**EXERCISE BRIEF:** When the line containing "on benchmark volumes." is found in the data below, copy it and each line after it through the line containing "and stakeholder reporting.", exactly and with no others.

**Saved data entries:**
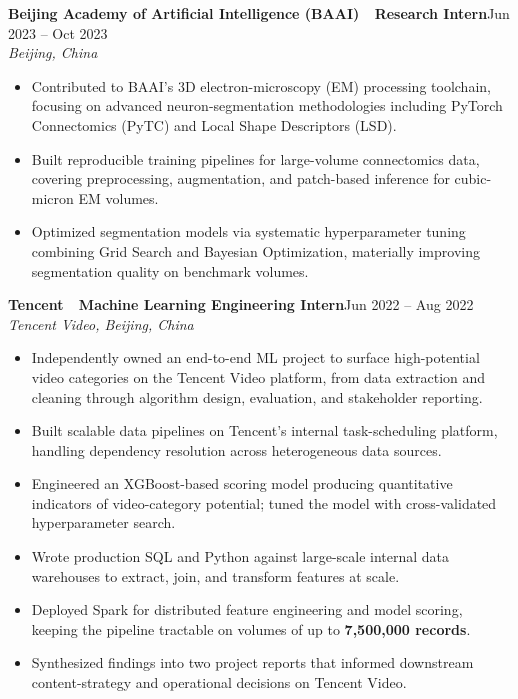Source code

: \documentclass[11pt,letterpaper]{article}
\newcommand{\entry}[4]{%
  \noindent\textbf{\color{ink}#1}\hfill{\color{soft}\small #3}\\[1pt]%
  \textit{\color{muted}#2}\hfill\textit{\color{soft}\small #4}%
  \vspace{2pt}%
}
\begin{document}
\vspace{4pt}
\entry{Beijing Academy of Artificial Intelligence (BAAI) \,\textemdash\, Research Intern}{Beijing, China}{Jun 2023 -- Oct 2023}{}
\begin{itemize}
  \item Contributed to BAAI's 3D electron-microscopy (EM) processing toolchain, focusing on advanced neuron-segmentation methodologies including PyTorch Connectomics (PyTC) and Local Shape Descriptors (LSD).
  \item Built reproducible training pipelines for large-volume connectomics data, covering preprocessing, augmentation, and patch-based inference for cubic-micron EM volumes.
  \item Optimized segmentation models via systematic hyperparameter tuning combining Grid Search and Bayesian Optimization, materially improving segmentation quality on benchmark volumes.
\end{itemize}

\vspace{4pt}
\entry{Tencent \,\textemdash\, Machine Learning Engineering Intern}{Tencent Video, Beijing, China}{Jun 2022 -- Aug 2022}{}
\begin{itemize}
  \item Independently owned an end-to-end ML project to surface high-potential video categories on the Tencent Video platform, from data extraction and cleaning through algorithm design, evaluation, and stakeholder reporting.
  \item Built scalable data pipelines on Tencent's internal task-scheduling platform, handling dependency resolution across heterogeneous data sources.
  \item Engineered an XGBoost-based scoring model producing quantitative indicators of video-category potential; tuned the model with cross-validated hyperparameter search.
  \item Wrote production SQL and Python against large-scale internal data warehouses to extract, join, and transform features at scale.
  \item Deployed Spark for distributed feature engineering and model scoring, keeping the pipeline tractable on volumes of up to \textbf{7,500,000 records}.
  \item Synthesized findings into two project reports that informed downstream content-strategy and operational decisions on Tencent Video.
\end{itemize}

\end{document}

**RESULT:**
  \item Optimized segmentation models via systematic hyperparameter tuning combining Grid Search and Bayesian Optimization, materially improving segmentation quality on benchmark volumes.
\end{itemize}

\vspace{4pt}
\entry{Tencent \,\textemdash\, Machine Learning Engineering Intern}{Tencent Video, Beijing, China}{Jun 2022 -- Aug 2022}{}
\begin{itemize}
  \item Independently owned an end-to-end ML project to surface high-potential video categories on the Tencent Video platform, from data extraction and cleaning through algorithm design, evaluation, and stakeholder reporting.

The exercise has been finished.